EXERCISE REQUIREMENTS
Repeat the whole listing below, word for word.

TASK INPUTS
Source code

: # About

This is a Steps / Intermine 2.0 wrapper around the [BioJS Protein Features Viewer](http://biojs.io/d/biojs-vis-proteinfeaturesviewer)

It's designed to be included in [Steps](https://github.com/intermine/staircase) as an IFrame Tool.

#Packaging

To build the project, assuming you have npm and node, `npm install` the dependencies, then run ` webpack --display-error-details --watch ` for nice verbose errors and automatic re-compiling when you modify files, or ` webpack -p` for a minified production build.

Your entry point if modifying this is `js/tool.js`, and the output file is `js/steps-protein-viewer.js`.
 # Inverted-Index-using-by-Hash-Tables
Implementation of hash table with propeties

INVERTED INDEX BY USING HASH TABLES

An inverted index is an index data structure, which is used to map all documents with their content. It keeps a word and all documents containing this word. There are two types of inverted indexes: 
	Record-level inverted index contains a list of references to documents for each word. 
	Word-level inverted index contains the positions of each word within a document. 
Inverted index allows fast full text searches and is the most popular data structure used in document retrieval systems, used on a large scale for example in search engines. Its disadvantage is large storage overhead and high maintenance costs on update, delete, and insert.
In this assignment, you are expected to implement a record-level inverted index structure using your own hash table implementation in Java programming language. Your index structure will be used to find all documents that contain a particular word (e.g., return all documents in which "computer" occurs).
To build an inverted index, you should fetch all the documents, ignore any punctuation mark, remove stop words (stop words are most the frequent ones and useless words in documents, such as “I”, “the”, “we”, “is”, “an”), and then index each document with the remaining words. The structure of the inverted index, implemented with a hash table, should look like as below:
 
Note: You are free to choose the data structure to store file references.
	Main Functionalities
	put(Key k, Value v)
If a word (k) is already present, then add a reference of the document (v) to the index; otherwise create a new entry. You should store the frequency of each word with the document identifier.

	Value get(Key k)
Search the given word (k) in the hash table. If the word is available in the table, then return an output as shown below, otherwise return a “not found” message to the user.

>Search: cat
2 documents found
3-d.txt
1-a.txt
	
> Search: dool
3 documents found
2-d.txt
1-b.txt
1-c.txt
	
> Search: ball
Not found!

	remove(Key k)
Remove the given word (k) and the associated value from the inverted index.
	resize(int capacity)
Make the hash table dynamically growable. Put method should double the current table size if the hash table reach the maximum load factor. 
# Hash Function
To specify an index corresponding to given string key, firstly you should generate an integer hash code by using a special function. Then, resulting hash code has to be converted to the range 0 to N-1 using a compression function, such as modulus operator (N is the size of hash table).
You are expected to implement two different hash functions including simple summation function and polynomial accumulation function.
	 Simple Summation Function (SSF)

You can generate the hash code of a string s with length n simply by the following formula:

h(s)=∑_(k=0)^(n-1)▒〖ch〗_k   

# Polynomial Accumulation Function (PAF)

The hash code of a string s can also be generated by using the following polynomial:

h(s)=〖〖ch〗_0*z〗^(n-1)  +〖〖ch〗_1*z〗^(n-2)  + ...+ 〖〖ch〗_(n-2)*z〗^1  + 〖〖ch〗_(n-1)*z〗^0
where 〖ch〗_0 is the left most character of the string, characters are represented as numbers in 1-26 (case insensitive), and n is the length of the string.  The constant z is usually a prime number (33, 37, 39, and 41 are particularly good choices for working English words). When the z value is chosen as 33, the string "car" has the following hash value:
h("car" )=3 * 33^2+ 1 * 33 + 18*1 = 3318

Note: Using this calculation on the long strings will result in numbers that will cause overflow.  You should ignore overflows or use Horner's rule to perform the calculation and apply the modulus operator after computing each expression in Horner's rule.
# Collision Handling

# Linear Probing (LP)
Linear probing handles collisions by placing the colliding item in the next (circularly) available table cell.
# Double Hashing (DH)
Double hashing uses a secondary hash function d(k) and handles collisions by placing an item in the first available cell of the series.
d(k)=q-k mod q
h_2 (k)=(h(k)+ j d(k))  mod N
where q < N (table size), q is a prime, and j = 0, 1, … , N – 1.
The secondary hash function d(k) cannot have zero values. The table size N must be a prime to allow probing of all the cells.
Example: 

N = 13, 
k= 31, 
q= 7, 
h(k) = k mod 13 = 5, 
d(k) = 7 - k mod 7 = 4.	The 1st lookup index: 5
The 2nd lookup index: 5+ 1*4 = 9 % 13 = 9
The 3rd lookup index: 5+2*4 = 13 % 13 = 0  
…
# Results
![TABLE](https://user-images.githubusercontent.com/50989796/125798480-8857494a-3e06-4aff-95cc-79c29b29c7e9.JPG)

EXERCISE OUTPUT
Source code

: # About

This is a Steps / Intermine 2.0 wrapper around the [BioJS Protein Features Viewer](http://biojs.io/d/biojs-vis-proteinfeaturesviewer)

It's designed to be included in [Steps](https://github.com/intermine/staircase) as an IFrame Tool.

#Packaging

To build the project, assuming you have npm and node, `npm install` the dependencies, then run ` webpack --display-error-details --watch ` for nice verbose errors and automatic re-compiling when you modify files, or ` webpack -p` for a minified production build.

Your entry point if modifying this is `js/tool.js`, and the output file is `js/steps-protein-viewer.js`.
 # Inverted-Index-using-by-Hash-Tables
Implementation of hash table with propeties

INVERTED INDEX BY USING HASH TABLES

An inverted index is an index data structure, which is used to map all documents with their content. It keeps a word and all documents containing this word. There are two types of inverted indexes: 
	Record-level inverted index contains a list of references to documents for each word. 
	Word-level inverted index contains the positions of each word within a document. 
Inverted index allows fast full text searches and is the most popular data structure used in document retrieval systems, used on a large scale for example in search engines. Its disadvantage is large storage overhead and high maintenance costs on update, delete, and insert.
In this assignment, you are expected to implement a record-level inverted index structure using your own hash table implementation in Java programming language. Your index structure will be used to find all documents that contain a particular word (e.g., return all documents in which "computer" occurs).
To build an inverted index, you should fetch all the documents, ignore any punctuation mark, remove stop words (stop words are most the frequent ones and useless words in documents, such as “I”, “the”, “we”, “is”, “an”), and then index each document with the remaining words. The structure of the inverted index, implemented with a hash table, should look like as below:
 
Note: You are free to choose the data structure to store file references.
	Main Functionalities
	put(Key k, Value v)
If a word (k) is already present, then add a reference of the document (v) to the index; otherwise create a new entry. You should store the frequency of each word with the document identifier.

	Value get(Key k)
Search the given word (k) in the hash table. If the word is available in the table, then return an output as shown below, otherwise return a “not found” message to the user.

>Search: cat
2 documents found
3-d.txt
1-a.txt
	
> Search: dool
3 documents found
2-d.txt
1-b.txt
1-c.txt
	
> Search: ball
Not found!

	remove(Key k)
Remove the given word (k) and the associated value from the inverted index.
	resize(int capacity)
Make the hash table dynamically growable. Put method should double the current table size if the hash table reach the maximum load factor. 
# Hash Function
To specify an index corresponding to given string key, firstly you should generate an integer hash code by using a special function. Then, resulting hash code has to be converted to the range 0 to N-1 using a compression function, such as modulus operator (N is the size of hash table).
You are expected to implement two different hash functions including simple summation function and polynomial accumulation function.
	 Simple Summation Function (SSF)

You can generate the hash code of a string s with length n simply by the following formula:

h(s)=∑_(k=0)^(n-1)▒〖ch〗_k   

# Polynomial Accumulation Function (PAF)

The hash code of a string s can also be generated by using the following polynomial:

h(s)=〖〖ch〗_0*z〗^(n-1)  +〖〖ch〗_1*z〗^(n-2)  + ...+ 〖〖ch〗_(n-2)*z〗^1  + 〖〖ch〗_(n-1)*z〗^0
where 〖ch〗_0 is the left most character of the string, characters are represented as numbers in 1-26 (case insensitive), and n is the length of the string.  The constant z is usually a prime number (33, 37, 39, and 41 are particularly good choices for working English words). When the z value is chosen as 33, the string "car" has the following hash value:
h("car" )=3 * 33^2+ 1 * 33 + 18*1 = 3318

Note: Using this calculation on the long strings will result in numbers that will cause overflow.  You should ignore overflows or use Horner's rule to perform the calculation and apply the modulus operator after computing each expression in Horner's rule.
# Collision Handling

# Linear Probing (LP)
Linear probing handles collisions by placing the colliding item in the next (circularly) available table cell.
# Double Hashing (DH)
Double hashing uses a secondary hash function d(k) and handles collisions by placing an item in the first available cell of the series.
d(k)=q-k mod q
h_2 (k)=(h(k)+ j d(k))  mod N
where q < N (table size), q is a prime, and j = 0, 1, … , N – 1.
The secondary hash function d(k) cannot have zero values. The table size N must be a prime to allow probing of all the cells.
Example: 

N = 13, 
k= 31, 
q= 7, 
h(k) = k mod 13 = 5, 
d(k) = 7 - k mod 7 = 4.	The 1st lookup index: 5
The 2nd lookup index: 5+ 1*4 = 9 % 13 = 9
The 3rd lookup index: 5+2*4 = 13 % 13 = 0  
…
# Results
![TABLE](https://user-images.githubusercontent.com/50989796/125798480-8857494a-3e06-4aff-95cc-79c29b29c7e9.JPG)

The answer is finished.